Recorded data
________________________________________
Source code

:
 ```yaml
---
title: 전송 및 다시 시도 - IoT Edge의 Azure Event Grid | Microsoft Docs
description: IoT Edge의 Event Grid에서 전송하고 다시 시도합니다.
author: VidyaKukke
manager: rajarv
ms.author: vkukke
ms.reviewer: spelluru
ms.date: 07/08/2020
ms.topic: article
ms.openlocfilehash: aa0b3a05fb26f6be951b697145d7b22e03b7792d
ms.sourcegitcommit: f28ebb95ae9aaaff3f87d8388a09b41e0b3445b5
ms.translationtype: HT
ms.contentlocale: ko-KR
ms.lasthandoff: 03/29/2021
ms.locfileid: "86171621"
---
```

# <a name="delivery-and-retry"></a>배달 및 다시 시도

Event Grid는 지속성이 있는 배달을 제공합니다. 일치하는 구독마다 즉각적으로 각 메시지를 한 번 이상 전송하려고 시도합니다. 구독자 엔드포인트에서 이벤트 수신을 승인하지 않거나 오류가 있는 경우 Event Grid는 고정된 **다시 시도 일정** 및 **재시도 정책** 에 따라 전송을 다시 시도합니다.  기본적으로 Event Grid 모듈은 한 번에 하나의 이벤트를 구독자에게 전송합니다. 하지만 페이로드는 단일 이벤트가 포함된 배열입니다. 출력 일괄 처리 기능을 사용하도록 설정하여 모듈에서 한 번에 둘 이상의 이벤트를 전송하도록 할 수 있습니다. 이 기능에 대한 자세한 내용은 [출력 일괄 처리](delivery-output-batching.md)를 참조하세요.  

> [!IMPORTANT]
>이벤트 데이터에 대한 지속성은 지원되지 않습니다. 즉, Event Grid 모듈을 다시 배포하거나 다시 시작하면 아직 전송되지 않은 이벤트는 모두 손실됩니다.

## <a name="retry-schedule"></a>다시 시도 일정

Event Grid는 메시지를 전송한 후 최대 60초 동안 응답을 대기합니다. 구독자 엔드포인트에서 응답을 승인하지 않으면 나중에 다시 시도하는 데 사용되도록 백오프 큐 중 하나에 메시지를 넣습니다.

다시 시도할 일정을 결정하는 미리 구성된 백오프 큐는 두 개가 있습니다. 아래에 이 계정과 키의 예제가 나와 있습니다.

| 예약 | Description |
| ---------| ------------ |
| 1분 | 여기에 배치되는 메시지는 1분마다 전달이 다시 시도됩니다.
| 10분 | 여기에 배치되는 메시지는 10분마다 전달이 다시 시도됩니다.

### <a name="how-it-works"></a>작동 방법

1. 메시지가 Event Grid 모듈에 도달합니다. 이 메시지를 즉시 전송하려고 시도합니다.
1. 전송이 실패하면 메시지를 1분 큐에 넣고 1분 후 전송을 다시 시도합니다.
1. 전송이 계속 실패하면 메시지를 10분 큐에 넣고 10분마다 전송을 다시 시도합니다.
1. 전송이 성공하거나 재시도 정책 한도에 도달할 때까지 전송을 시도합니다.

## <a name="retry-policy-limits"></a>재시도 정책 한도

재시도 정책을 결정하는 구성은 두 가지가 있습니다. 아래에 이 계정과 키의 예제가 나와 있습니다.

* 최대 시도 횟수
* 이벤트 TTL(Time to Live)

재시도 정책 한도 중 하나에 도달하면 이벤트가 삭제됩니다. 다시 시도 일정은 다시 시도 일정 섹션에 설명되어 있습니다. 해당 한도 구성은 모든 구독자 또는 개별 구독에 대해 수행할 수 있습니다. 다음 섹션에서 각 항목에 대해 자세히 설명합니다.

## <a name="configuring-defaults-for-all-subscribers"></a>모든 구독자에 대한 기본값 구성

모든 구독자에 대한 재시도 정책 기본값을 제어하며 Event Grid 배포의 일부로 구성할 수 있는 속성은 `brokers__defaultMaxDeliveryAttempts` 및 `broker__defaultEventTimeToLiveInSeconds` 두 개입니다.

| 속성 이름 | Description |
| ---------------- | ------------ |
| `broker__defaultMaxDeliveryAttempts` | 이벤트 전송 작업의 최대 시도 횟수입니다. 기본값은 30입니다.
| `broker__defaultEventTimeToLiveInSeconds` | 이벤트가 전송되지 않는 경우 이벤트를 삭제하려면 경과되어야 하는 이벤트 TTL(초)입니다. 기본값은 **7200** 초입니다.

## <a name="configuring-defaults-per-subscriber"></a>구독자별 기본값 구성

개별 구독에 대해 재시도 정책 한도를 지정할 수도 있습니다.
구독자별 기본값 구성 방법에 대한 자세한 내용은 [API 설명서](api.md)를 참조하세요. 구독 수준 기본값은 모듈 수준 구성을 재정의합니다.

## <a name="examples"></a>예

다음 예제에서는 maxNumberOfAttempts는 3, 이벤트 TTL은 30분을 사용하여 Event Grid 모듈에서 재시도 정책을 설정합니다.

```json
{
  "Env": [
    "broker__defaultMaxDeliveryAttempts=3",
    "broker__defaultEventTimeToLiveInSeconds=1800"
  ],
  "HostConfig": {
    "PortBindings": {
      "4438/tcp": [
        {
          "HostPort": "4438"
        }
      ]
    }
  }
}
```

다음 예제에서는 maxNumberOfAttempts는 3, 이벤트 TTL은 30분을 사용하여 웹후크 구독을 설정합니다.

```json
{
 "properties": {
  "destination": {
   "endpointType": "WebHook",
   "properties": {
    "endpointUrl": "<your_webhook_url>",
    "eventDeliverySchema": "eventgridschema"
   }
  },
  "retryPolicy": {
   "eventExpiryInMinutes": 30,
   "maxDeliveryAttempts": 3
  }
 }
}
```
________________________________________
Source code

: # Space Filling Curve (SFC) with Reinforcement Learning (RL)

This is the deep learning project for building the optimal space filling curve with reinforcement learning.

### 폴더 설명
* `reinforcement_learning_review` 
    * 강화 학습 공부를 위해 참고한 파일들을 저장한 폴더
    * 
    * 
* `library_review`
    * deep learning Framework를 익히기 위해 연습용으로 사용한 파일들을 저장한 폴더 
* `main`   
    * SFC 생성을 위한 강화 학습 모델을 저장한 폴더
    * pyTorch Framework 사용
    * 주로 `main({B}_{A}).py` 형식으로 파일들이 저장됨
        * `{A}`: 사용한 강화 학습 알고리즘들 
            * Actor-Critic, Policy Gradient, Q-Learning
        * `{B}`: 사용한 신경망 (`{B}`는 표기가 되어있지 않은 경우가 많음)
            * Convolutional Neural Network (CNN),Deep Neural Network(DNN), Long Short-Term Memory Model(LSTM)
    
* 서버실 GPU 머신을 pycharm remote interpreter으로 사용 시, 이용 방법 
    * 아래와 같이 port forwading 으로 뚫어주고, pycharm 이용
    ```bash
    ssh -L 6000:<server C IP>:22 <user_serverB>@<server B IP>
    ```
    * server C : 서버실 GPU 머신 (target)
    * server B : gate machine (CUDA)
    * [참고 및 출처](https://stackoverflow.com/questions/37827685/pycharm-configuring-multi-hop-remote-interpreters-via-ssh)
________________________________________
As listed above, the lines from the line with "모든 구독자에 대한 재시도" to the line with "구독자별 기본값 구성 방법에" are to be echoed exactly, with both ends included and nothing added.

모든 구독자에 대한 재시도 정책 기본값을 제어하며 Event Grid 배포의 일부로 구성할 수 있는 속성은 `brokers__defaultMaxDeliveryAttempts` 및 `broker__defaultEventTimeToLiveInSeconds` 두 개입니다.

| 속성 이름 | Description |
| ---------------- | ------------ |
| `broker__defaultMaxDeliveryAttempts` | 이벤트 전송 작업의 최대 시도 횟수입니다. 기본값은 30입니다.
| `broker__defaultEventTimeToLiveInSeconds` | 이벤트가 전송되지 않는 경우 이벤트를 삭제하려면 경과되어야 하는 이벤트 TTL(초)입니다. 기본값은 **7200** 초입니다.

## <a name="configuring-defaults-per-subscriber"></a>구독자별 기본값 구성

개별 구독에 대해 재시도 정책 한도를 지정할 수도 있습니다.
구독자별 기본값 구성 방법에 대한 자세한 내용은 [API 설명서](api.md)를 참조하세요. 구독 수준 기본값은 모듈 수준 구성을 재정의합니다.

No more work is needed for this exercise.